Tasarruf kılavuzunun amacı bu kötü gidişatta sorumluluğu olanları gizlemektir. AKP-MHP iktidarının şefi “itibardan tasarruf olmaz” dedi, Turizm Bakanı Ersoy “kışın gezin” dedi.
İktidarın tepesinden en alt kademesine kadar tüm makamlar, mevkileri ile orantılı israf yapıyor. Eşleri, çolukları-çocukları yedi tekmil akrabalarını sayınca liste uzayıp gidiyor…
Bu zenginlik nereden geldi? Bu soruyu bir kenara bırakalım şimdilik…
İlk olarak, hadi meselenin “tasarruf” olduğunu varsayalım -ki bu değil- yine de açıklanan verilere göre Türkiye, milli gelirinin yaklaşık yüzde 15’ini israf ediyormuş. Bu büyük israfın asıl faili ise devlet. Zira “itibardan tasarruf olmaz” düsturuyla hareket eden rejim, devlet bürokratlarının makam araçlarına, sarayların ve kamu binalarının aydınlatılmalarına, iletişim giderlerine, basın yayın giderlerine, kırtasiye giderlerine, ağırlama giderlerine vb. devasa harcamalar yapıyor. 2021 yılında bunlara ayrılan paranın 1 trilyon 81 milyar TL olduğu söyleniyor.
***
Elbette bizler doğaya ve insanlığa karşı sorumluluğumuz gereği hiçbir şeyi israf etmeyelim. Ancak sorun bu değil, israf bu sistemin işleyişinde var.

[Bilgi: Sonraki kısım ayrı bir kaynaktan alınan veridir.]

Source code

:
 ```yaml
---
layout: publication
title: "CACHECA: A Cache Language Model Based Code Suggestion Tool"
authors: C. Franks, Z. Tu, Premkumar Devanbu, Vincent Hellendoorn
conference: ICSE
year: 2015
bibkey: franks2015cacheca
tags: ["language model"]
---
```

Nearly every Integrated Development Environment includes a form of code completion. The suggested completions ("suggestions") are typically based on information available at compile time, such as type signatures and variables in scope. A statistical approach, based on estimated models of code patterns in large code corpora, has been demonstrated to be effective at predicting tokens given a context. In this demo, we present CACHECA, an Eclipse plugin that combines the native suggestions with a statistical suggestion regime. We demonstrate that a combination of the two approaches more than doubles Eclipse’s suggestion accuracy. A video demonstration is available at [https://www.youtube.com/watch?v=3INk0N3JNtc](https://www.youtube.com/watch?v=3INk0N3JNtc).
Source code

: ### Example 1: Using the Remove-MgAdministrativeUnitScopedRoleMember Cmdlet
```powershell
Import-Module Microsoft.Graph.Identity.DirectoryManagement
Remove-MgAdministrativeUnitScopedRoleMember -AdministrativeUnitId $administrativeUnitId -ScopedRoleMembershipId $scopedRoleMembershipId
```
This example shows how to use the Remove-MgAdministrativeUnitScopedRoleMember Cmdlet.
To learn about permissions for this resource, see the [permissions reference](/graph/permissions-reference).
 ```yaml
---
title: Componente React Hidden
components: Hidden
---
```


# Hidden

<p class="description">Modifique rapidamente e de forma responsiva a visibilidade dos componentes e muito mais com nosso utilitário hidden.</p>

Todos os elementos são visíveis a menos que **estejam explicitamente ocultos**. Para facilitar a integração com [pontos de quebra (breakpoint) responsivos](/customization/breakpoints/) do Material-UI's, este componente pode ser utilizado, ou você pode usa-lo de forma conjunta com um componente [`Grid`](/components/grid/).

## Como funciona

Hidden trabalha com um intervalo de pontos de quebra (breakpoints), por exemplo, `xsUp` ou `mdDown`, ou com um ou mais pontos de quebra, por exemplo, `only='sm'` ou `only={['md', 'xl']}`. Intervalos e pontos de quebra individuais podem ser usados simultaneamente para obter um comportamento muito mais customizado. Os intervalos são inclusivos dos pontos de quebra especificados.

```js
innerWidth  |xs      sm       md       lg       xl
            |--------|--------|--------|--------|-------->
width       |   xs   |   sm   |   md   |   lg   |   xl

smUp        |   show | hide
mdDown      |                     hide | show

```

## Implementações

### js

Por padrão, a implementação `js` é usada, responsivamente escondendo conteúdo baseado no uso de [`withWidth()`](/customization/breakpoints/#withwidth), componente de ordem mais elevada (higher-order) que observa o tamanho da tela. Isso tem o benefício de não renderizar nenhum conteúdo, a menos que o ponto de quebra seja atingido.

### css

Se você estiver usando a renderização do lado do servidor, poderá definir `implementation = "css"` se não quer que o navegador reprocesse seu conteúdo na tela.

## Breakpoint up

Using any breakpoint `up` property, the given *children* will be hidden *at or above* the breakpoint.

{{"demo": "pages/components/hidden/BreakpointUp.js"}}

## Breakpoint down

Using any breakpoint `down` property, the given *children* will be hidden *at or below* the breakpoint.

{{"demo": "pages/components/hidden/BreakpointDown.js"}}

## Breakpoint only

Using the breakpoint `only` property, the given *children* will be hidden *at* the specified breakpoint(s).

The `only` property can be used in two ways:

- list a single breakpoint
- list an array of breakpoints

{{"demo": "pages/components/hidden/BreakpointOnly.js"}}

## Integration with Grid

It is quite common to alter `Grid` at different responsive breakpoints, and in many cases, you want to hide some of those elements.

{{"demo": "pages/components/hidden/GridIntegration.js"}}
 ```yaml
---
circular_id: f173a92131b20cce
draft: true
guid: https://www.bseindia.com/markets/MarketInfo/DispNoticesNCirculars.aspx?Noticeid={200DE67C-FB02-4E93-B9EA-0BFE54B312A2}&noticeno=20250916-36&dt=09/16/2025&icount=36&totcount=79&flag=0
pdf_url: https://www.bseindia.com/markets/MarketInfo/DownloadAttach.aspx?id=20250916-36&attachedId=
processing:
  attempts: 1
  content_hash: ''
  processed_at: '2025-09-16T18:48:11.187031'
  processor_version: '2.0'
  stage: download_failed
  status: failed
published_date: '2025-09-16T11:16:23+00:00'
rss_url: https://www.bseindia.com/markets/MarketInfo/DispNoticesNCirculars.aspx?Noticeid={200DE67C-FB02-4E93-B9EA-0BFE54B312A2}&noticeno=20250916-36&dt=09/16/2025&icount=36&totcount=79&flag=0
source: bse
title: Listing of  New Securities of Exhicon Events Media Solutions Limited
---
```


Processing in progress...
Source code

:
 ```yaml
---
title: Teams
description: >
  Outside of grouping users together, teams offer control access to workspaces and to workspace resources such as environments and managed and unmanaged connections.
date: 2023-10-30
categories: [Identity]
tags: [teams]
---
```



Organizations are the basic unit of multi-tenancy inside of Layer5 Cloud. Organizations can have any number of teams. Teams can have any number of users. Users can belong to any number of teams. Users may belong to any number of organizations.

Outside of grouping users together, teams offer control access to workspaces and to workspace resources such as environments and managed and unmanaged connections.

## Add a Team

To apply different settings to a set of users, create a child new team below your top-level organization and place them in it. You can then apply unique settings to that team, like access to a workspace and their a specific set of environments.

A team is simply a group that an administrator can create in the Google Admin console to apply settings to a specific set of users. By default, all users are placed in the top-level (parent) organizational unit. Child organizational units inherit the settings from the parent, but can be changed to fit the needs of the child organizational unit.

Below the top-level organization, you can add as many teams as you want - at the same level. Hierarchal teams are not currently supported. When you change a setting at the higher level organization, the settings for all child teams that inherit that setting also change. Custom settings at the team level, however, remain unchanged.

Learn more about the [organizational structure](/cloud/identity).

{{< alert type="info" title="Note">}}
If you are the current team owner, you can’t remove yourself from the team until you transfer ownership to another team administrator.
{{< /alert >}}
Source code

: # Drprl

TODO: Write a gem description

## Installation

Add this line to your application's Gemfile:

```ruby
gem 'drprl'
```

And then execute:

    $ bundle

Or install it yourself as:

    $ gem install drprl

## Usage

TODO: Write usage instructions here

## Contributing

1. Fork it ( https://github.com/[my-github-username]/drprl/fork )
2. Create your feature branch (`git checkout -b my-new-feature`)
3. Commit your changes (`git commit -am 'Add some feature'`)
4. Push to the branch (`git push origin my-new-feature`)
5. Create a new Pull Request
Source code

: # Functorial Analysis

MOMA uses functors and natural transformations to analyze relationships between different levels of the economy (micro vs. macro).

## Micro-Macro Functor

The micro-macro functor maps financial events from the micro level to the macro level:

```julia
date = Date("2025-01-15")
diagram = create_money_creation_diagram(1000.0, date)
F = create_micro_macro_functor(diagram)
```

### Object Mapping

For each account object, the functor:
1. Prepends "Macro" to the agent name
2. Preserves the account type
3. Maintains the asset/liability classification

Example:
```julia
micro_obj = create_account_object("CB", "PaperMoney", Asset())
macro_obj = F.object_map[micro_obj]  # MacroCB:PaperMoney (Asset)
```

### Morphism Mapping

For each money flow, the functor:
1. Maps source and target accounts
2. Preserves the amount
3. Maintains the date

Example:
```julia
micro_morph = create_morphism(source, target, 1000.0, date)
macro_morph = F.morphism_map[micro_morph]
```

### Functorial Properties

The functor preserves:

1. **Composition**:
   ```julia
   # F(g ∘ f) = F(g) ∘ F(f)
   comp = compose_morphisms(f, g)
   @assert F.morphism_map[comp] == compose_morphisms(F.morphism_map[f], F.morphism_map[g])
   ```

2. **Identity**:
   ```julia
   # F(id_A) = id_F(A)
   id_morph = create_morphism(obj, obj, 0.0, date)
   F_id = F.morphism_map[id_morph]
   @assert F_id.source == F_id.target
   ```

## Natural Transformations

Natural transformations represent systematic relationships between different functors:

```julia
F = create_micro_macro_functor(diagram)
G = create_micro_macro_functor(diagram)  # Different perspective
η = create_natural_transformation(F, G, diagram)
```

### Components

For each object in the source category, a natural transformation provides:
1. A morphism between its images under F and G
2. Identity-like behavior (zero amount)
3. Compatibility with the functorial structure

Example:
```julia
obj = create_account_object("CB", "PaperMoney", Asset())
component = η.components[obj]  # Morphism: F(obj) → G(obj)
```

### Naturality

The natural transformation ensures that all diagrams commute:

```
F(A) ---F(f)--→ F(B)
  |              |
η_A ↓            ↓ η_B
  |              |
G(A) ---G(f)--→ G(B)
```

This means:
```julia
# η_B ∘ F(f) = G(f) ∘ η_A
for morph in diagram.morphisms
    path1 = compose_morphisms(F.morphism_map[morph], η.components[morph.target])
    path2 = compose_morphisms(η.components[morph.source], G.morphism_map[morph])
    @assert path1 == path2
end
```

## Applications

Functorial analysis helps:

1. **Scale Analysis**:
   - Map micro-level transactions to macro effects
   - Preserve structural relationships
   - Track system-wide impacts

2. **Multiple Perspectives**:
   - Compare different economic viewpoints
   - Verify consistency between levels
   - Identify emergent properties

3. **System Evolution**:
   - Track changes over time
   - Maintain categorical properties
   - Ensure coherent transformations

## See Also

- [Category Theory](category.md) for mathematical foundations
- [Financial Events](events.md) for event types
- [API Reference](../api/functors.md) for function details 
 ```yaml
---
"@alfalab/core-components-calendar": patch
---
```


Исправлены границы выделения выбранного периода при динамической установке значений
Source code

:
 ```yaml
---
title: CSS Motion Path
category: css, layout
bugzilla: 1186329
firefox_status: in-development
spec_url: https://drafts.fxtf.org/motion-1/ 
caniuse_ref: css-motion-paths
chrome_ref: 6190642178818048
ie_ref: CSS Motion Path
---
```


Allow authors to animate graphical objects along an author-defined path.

Öyle ya, çarkların dönmesi için eldeki kaynakların çarçur edilmesi gerekir.
Bunca zenginliğin içinde zenginliği üreten bizlerin aç ve yoksun kalmasının, bir avuç sermayedarın zenginleşmesinin, şirketler kâr üstüne kâr elde ederken, ülke ekonomisi büyürken, bizlerin yoksullaşmasının başka bir izahı olabilir mi?
Sömürü sisteminde israf emekçilerin harcamalarından kaynaklanmaz.
Şimdi kitapçıktaki öneriyi yineliyoruz: “Aklınla verimli yaşa”
Verimli ve akıl sağlığının korunacağı tek bir yol var: O da bu barbarlık düzenine karşı örgütlenmek ve mücadele etmektir.